(Stored data)
* * *

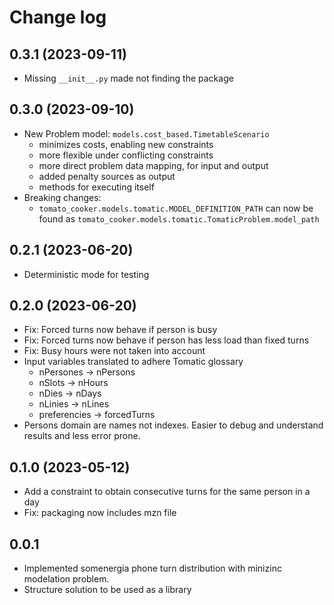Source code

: # Change log

## 0.3.1 (2023-09-11)

- Missing `__init__.py` made not finding the package

## 0.3.0 (2023-09-10)

- New Problem model: `models.cost_based.TimetableScenario`
    - minimizes costs, enabling new constraints
    - more flexible under conflicting constraints
    - more direct problem data mapping, for input and output
    - added penalty sources as output
    - methods for executing itself
- Breaking changes:
    - `tomato_cooker.models.tomatic.MODEL_DEFINITION_PATH`
      can now be found as `tomato_cooker.models.tomatic.TomaticProblem.model_path`

## 0.2.1 (2023-06-20)

- Deterministic mode for testing

## 0.2.0 (2023-06-20)

- Fix: Forced turns now behave if person is busy
- Fix: Forced turns now behave if person has less load than fixed turns
- Fix: Busy hours were not taken into account
- Input variables translated to adhere Tomatic glossary
    - nPersones -> nPersons
    - nSlots -> nHours
    - nDies -> nDays
    - nLinies -> nLines
    - preferencies -> forcedTurns
- Persons domain are names not indexes. Easier to debug and understand
  results and less error prone.

## 0.1.0 (2023-05-12)

- Add a constraint to obtain consecutive turns for the same person in a day
- Fix: packaging now includes mzn file

## 0.0.1

- Implemented somenergia phone turn distribution with minizinc modelation problem.
- Structure solution to be used as a library
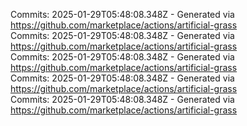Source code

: Commits: 2025-01-29T05:48:08.348Z - Generated via https://github.com/marketplace/actions/artificial-grass
<br>
Commits: 2025-01-29T05:48:08.348Z - Generated via https://github.com/marketplace/actions/artificial-grass
<br>
Commits: 2025-01-29T05:48:08.348Z - Generated via https://github.com/marketplace/actions/artificial-grass
<br>
Commits: 2025-01-29T05:48:08.348Z - Generated via https://github.com/marketplace/actions/artificial-grass
<br>
Commits: 2025-01-29T05:48:08.348Z - Generated via https://github.com/marketplace/actions/artificial-grass
<br>

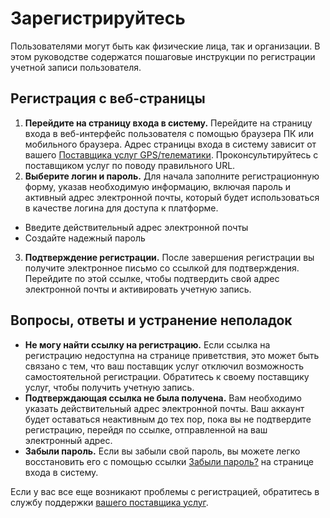 # Зарегистрируйтесь

Пользователями могут быть как физические лица, так и организации. В этом руководстве содержатся пошаговые инструкции по регистрации учетной записи пользователя.

## Регистрация с веб-страницы

1. **Перейдите на страницу входа в систему.** Перейдите на страницу входа в веб-интерфейс пользователя с помощью браузера ПК или мобильного браузера. Адрес страницы входа в систему зависит от вашего [Поставщика услуг GPS/телематики](../page-92cf7eae-e68d-4907-9ee4-8df2d1696174/page-027672e3-35eb-4e87-b9da-fd44203ac860.md). Проконсультируйтесь с поставщиком услуг по поводу правильного URL.
2. **Выберите логин и пароль.** Для начала заполните регистрационную форму, указав необходимую информацию, включая пароль и активный адрес электронной почты, который будет использоваться в качестве логина для доступа к платформе.
  - Введите действительный адрес электронной почты
  - Создайте надежный пароль
3. **Подтверждение регистрации.** После завершения регистрации вы получите электронное письмо со ссылкой для подтверждения. Перейдите по этой ссылке, чтобы подтвердить свой адрес электронной почты и активировать учетную запись.

## Вопросы, ответы и устранение неполадок

- **Не могу найти ссылку на регистрацию.** Если ссылка на регистрацию недоступна на странице приветствия, это может быть связано с тем, что ваш поставщик услуг отключил возможность самостоятельной регистрации. Обратитесь к своему поставщику услуг, чтобы получить учетную запись.
- **Подтверждающая ссылка не была получена.** Вам необходимо указать действительный адрес электронной почты. Ваш аккаунт будет оставаться неактивным до тех пор, пока вы не подтвердите регистрацию, перейдя по ссылке, отправленной на ваш электронный адрес.
- **Забыли пароль.** Если вы забыли свой пароль, вы можете легко восстановить его с помощью ссылки [Забыли пароль?](../../page-ab5b6eb8-e88f-4e08-be8d-a0c0117f83fc/page-e9268bd2-c41d-4ae4-8619-3d2a153bc090/page-68d5cb52-691a-410f-b4f9-f345394aa1f1.md) на странице входа в систему.

Если у вас все еще возникают проблемы с регистрацией, обратитесь в службу поддержки [вашего поставщика услуг](../page-7f4cffa0-4925-41d5-8314-188fd497975b/page-b47375d2-6aba-44ec-8c94-78ec43654512.md).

* * *

EXERCISE INSTRUCTIONS:
Word for word, copy every line of the data, excluding any pictures.

SOLUTION:
Source code

: # Change log

## 0.3.1 (2023-09-11)

- Missing `__init__.py` made not finding the package

## 0.3.0 (2023-09-10)

- New Problem model: `models.cost_based.TimetableScenario`
    - minimizes costs, enabling new constraints
    - more flexible under conflicting constraints
    - more direct problem data mapping, for input and output
    - added penalty sources as output
    - methods for executing itself
- Breaking changes:
    - `tomato_cooker.models.tomatic.MODEL_DEFINITION_PATH`
      can now be found as `tomato_cooker.models.tomatic.TomaticProblem.model_path`

## 0.2.1 (2023-06-20)

- Deterministic mode for testing

## 0.2.0 (2023-06-20)

- Fix: Forced turns now behave if person is busy
- Fix: Forced turns now behave if person has less load than fixed turns
- Fix: Busy hours were not taken into account
- Input variables translated to adhere Tomatic glossary
    - nPersones -> nPersons
    - nSlots -> nHours
    - nDies -> nDays
    - nLinies -> nLines
    - preferencies -> forcedTurns
- Persons domain are names not indexes. Easier to debug and understand
  results and less error prone.

## 0.1.0 (2023-05-12)

- Add a constraint to obtain consecutive turns for the same person in a day
- Fix: packaging now includes mzn file

## 0.0.1

- Implemented somenergia phone turn distribution with minizinc modelation problem.
- Structure solution to be used as a library
Source code

: Commits: 2025-01-29T05:48:08.348Z - Generated via https://github.com/marketplace/actions/artificial-grass
<br>
Commits: 2025-01-29T05:48:08.348Z - Generated via https://github.com/marketplace/actions/artificial-grass
<br>
Commits: 2025-01-29T05:48:08.348Z - Generated via https://github.com/marketplace/actions/artificial-grass
<br>
Commits: 2025-01-29T05:48:08.348Z - Generated via https://github.com/marketplace/actions/artificial-grass
<br>
Commits: 2025-01-29T05:48:08.348Z - Generated via https://github.com/marketplace/actions/artificial-grass
<br>

 # Зарегистрируйтесь

Пользователями могут быть как физические лица, так и организации. В этом руководстве содержатся пошаговые инструкции по регистрации учетной записи пользователя.

## Регистрация с веб-страницы

1. **Перейдите на страницу входа в систему.** Перейдите на страницу входа в веб-интерфейс пользователя с помощью браузера ПК или мобильного браузера. Адрес страницы входа в систему зависит от вашего [Поставщика услуг GPS/телематики](../page-92cf7eae-e68d-4907-9ee4-8df2d1696174/page-027672e3-35eb-4e87-b9da-fd44203ac860.md). Проконсультируйтесь с поставщиком услуг по поводу правильного URL.
2. **Выберите логин и пароль.** Для начала заполните регистрационную форму, указав необходимую информацию, включая пароль и активный адрес электронной почты, который будет использоваться в качестве логина для доступа к платформе.
  - Введите действительный адрес электронной почты
  - Создайте надежный пароль
3. **Подтверждение регистрации.** После завершения регистрации вы получите электронное письмо со ссылкой для подтверждения. Перейдите по этой ссылке, чтобы подтвердить свой адрес электронной почты и активировать учетную запись.

## Вопросы, ответы и устранение неполадок

- **Не могу найти ссылку на регистрацию.** Если ссылка на регистрацию недоступна на странице приветствия, это может быть связано с тем, что ваш поставщик услуг отключил возможность самостоятельной регистрации. Обратитесь к своему поставщику услуг, чтобы получить учетную запись.
- **Подтверждающая ссылка не была получена.** Вам необходимо указать действительный адрес электронной почты. Ваш аккаунт будет оставаться неактивным до тех пор, пока вы не подтвердите регистрацию, перейдя по ссылке, отправленной на ваш электронный адрес.
- **Забыли пароль.** Если вы забыли свой пароль, вы можете легко восстановить его с помощью ссылки [Забыли пароль?](../../page-ab5b6eb8-e88f-4e08-be8d-a0c0117f83fc/page-e9268bd2-c41d-4ae4-8619-3d2a153bc090/page-68d5cb52-691a-410f-b4f9-f345394aa1f1.md) на странице входа в систему.

Если у вас все еще возникают проблемы с регистрацией, обратитесь в службу поддержки [вашего поставщика услуг](../page-7f4cffa0-4925-41d5-8314-188fd497975b/page-b47375d2-6aba-44ec-8c94-78ec43654512.md).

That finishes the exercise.